On the IFC Executive Board, Brother Greenberg was Vice President of Communication and PR. “I was most proud of painting Greek Life in a positive light.” One of his projects was designing a shirt that said “Cancer Sucks” in bright pink for all of Greek Life to wear at the annual Making Strides Against Breast Cancer Walk. “There were hundreds of us there, so if you can imagine, it was just incredible seeing everyone together as this one enormous team.”

Along with a rigorous music program schedule, Brother Greenberg also had weekly cantorial coachings with Cantor Sanford Cohn (Z”L) at The Emanuel Synagogue in West Hartford. “It really turned out to be more of an apprenticeship!” One day, Brother Greenberg was in Cantor Cohn’s office, and before they started, Cantor Cohn, in a mobster movie-like fashion, slid a piece of paper across the table. It was a flier for the Jewish Theological Seminary’s (JTS) open house for the Cantorial and Rabbinical Schools. Cantor Cohn said, “Jake, we’ve been doing some really great work; it feels like this could be something for you and I really think you should consider signing up.” Brother Greenberg responded, “I hate to tell you this…but I’ve already signed up.”

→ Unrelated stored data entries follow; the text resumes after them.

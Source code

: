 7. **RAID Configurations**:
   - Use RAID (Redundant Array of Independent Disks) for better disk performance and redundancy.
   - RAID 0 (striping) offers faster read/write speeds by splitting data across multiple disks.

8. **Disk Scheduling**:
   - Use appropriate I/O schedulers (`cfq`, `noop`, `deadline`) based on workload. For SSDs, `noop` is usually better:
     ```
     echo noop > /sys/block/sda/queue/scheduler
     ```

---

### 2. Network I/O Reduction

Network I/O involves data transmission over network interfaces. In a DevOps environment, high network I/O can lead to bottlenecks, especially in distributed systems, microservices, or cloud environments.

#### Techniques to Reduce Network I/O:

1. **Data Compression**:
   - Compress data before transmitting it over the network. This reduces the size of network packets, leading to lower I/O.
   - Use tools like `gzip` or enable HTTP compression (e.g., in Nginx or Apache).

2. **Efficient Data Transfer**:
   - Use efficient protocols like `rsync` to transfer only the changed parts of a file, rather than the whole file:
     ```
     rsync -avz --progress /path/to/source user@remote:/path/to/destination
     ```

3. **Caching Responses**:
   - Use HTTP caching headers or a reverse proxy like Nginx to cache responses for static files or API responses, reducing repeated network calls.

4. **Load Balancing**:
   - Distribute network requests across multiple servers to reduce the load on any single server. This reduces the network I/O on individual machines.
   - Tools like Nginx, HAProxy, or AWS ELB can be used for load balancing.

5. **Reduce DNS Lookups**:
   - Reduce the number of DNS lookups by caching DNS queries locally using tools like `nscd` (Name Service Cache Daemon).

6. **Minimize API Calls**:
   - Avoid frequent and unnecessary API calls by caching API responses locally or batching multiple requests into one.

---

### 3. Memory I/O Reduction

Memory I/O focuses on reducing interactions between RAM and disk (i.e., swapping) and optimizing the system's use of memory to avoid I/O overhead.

After graduating from JTS, Brother Greenberg started as the Interim Cantor at Congregation B’nai Israel in New Jersey for three weekends a month and holidays. He was leading shabbat and holiday services, delivering sermons, and teaching in the religious school. “I wanted a job like this where I had the opportunity to impact the community in a variety of ways.” He has gotten to know the people of the community and has written a lot of original melodies to liturgy, which the congregation eats up.

Currently, as the full-time Cantor and Youth Director of Congregation, Brother Greenberg leads a variety of other activities within the synagogue. He offers Adult Ed classes. “I taught a class on the Mishneh Torah, the code of Jewish law by the Rambam. If there was a holiday coming up, we learned about it from that lens.” He also led classes on the music and meaning of the Zemirot, or shabbat table songs sung on Friday nights and Saturday afternoons.

As the youth director for the synagogue’s USY and Kadima chapters, Brother Greenberg oversees and advises the chapter and the E-board to help plan and coordinate events like leading Friday night services. “We had this rehearsal the Wednesday before and I have never seen so much energy and ruach in a sanctuary before in my life.”

“You might be wondering where I got those skills from… AEPi definitely set me up for success.”

When asked about advice he would give to people considering the path of a Jewish clergy member, he said, “Just realize that you’re on a journey when it comes to your Jewish identity –Jewish identity is all about being on a journey. For clergy who have been doing it for decades they are still on a journey, so don’t be afraid. You don’t have to be 100% confident because it’s a learning experience, a growing experience, and an adventure.”

Lastly, Cantor Greenberg brought up his many mentors over the years, like Cantor Sanford Cohn (Z”L), and he added, “Find that person who helps you make sense of Judaism, who is able to present Judaism in a way that is interesting and engaging, and that hits home for you.”